Record excerpts ::

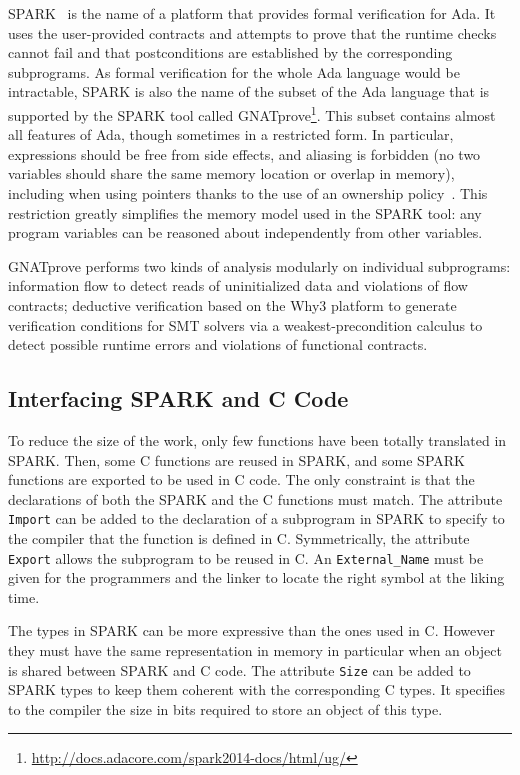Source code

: \documentclass[runningheads]{llncs}
\begin{document}
SPARK~\cite{mccormick2015building} is the name of a platform that provides
formal verification for Ada. It uses the user-provided contracts and attempts
to prove that the runtime checks cannot fail and that postconditions are
established by the corresponding subprograms.  As formal verification for the
whole Ada language would be intractable, SPARK is also the name of the subset
of the Ada language that is supported by the SPARK tool called
GNATprove\footnote{\url{http://docs.adacore.com/spark2014-docs/html/ug/}}.
This subset contains almost all features of Ada, though sometimes in a
restricted form.  In particular, expressions should be free from side effects,
and aliasing is forbidden (no two variables should share the same memory
location or overlap in memory), including when using pointers thanks to the use
of an ownership policy~\cite{dross2020recursive}.  This restriction greatly
simplifies the memory model used in the SPARK tool: any program variables can
be reasoned about independently from other variables.

GNATprove performs two kinds of analysis modularly on individual subprograms:
information flow to detect reads of uninitialized data and violations of flow
contracts; deductive verification based on the Why3 platform to generate
verification conditions for SMT solvers via a weakest-precondition calculus to
detect possible runtime errors and violations of functional contracts.

\subsection{Interfacing SPARK and C Code}

    To reduce the size of the work, only few functions have been totally translated
    in SPARK. Then, some C functions are reused in SPARK, and some SPARK functions
    are exported to be used in C code. The only constraint is that the
    declarations of both the SPARK and the C functions must match.
    The attribute \lstinline{Import} can be added to the declaration of a
    subprogram in SPARK to specify to the compiler that the function is defined
    in C. Symmetrically, the attribute \lstinline{Export} allows the subprogram
    to be reused in C. An \lstinline{External_Name} must be given for the
    programmers and the linker to locate the right symbol at the liking time.


    The types in SPARK can be more expressive than the ones used in C. However
    they must have the same representation in memory in particular when an
    object is shared between SPARK and C code.
    The attribute \lstinline{Size} can be added to SPARK types to keep them
    coherent with the corresponding C types. It specifies to the compiler the
    size in bits required to store an object of this type.
\end{document}
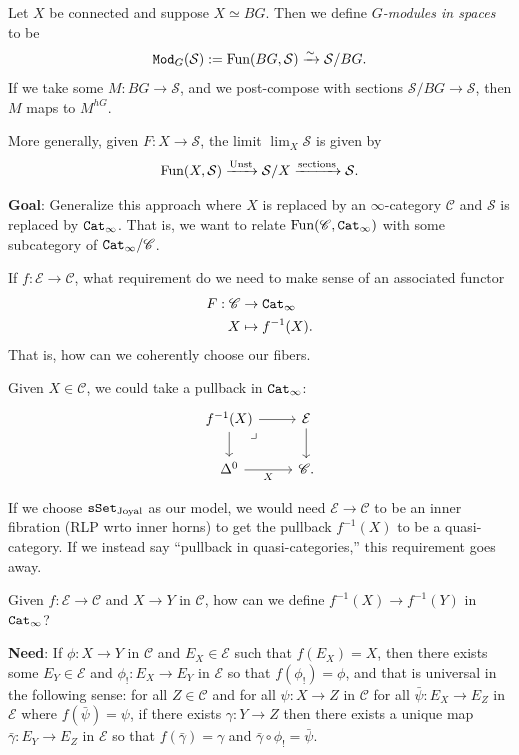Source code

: \documentclass[12pt]{amsart}
\theoremstyle{definition}
\providecommand{\Unst}{\text{Unst}}
\begin{document}
Let $X$ be connected and suppose $X \simeq BG$. Then we define $G$\textit{-modules in spaces} to be
\begin{align*}
    \texttt{Mod}_G(\mathcal{S}) := \text{Fun}(BG,\mathcal{S}) \xrightarrow{\sim} \mathcal{S}/BG.
\end{align*}
If we take some $M: BG \to \mathcal{S}$, and we post-compose with sections $\mathcal{S}/BG \to \mathcal{S}$, then $M$ maps to $M^{hG}$.

More generally, given $F: X \to \mathcal{S}$, the limit $\lim_X \mathcal{S}$ is given by
\begin{align*}
    \Fun(X,\mathcal{S}) \xto{\Unst} \mathcal{S}/X \xto{\text{sections}} \mathcal{S}.
\end{align*}

\textbf{Goal}: Generalize this approach where $X$ is replaced by an $\infty$-category $\mathscr{C}$ and $\mathcal{S}$ is replaced by $\texttt{Cat}_\infty$. That is, we want to relate $\text{Fun}(\mathscr{C},\texttt{Cat}_\infty)$ with some subcategory of $\texttt{Cat}_\infty/\mathscr{C}$.

If $f: \mathcal{E} \to \mathscr{C}$, what requirement do we need to make sense of an associated functor
\begin{align*}
    F: \mathscr{C} &\to \texttt{Cat}_\infty \\
    X &\mapsto f^{-1}(X).
\end{align*}
That is, how can we coherently choose our fibers.

Given $X \in \mathscr{C}$, we could take a pullback in $\texttt{Cat}_\infty$:
\[ \begin{tikzcd}
    f^{-1}(X)\rar\dar\pb & \mathcal{E}\dar\\
    \Delta^0\rar["X" below] & \mathscr{C}.
\end{tikzcd} \]

If we choose $\texttt{sSet}_{\text{Joyal}}$ as our model, we would need $\mathcal{E} \to \mathscr{C}$ to be an inner fibration (RLP wrto inner horns) to get the pullback $f^{-1}(X)$ to be a quasi-category. If we instead say ``pullback in quasi-categories,'' this requirement goes away.

Given $f: \mathcal{E} \to \mathscr{C}$ and $X \to Y$ in $\mathscr{C}$, how can we define $f^{-1}(X) \to f^{-1}(Y)$ in $\texttt{Cat}_\infty$?

\textbf{Need}: If $\phi: X \to Y$ in $\mathscr{C}$ and $E_X \in \mathcal{E}$ such that $f(E_X) = X$, then there exists some $E_Y\in \mathcal{E}$ and $\phi_!: E_X \to E_Y$ in $\mathcal{E}$ so that $f(\phi_!) = \phi$, and that is universal in the following sense: for all $Z\in \mathscr{C}$ and for all $\psi: X \to Z$ in $\mathscr{C}$ for all $\bar{\psi}: E_X \to E_Z$ in $\mathcal{E}$ where $f(\bar{\psi}) = \psi$, if there exists $\gamma: Y \to Z$ then there exists a unique map $\bar{\gamma}: E_Y \to E_Z$ in $\mathcal{E}$ so that $f(\bar{\gamma}) = \gamma$ and $\bar{\gamma} \circ \phi_! = \bar{\psi}$.
\end{document}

Directions ::
The lines to extract from the data above begin with the line containing "location or overlap" and end with the line containing "subprogram in SPARK". Extract them exactly, including both.

Answer box ::
location or overlap in memory), including when using pointers thanks to the use
of an ownership policy~\cite{dross2020recursive}.  This restriction greatly
simplifies the memory model used in the SPARK tool: any program variables can
be reasoned about independently from other variables.

GNATprove performs two kinds of analysis modularly on individual subprograms:
information flow to detect reads of uninitialized data and violations of flow
contracts; deductive verification based on the Why3 platform to generate
verification conditions for SMT solvers via a weakest-precondition calculus to
detect possible runtime errors and violations of functional contracts.

\subsection{Interfacing SPARK and C Code}

    To reduce the size of the work, only few functions have been totally translated
    in SPARK. Then, some C functions are reused in SPARK, and some SPARK functions
    are exported to be used in C code. The only constraint is that the
    declarations of both the SPARK and the C functions must match.
    The attribute \lstinline{Import} can be added to the declaration of a
    subprogram in SPARK to specify to the compiler that the function is defined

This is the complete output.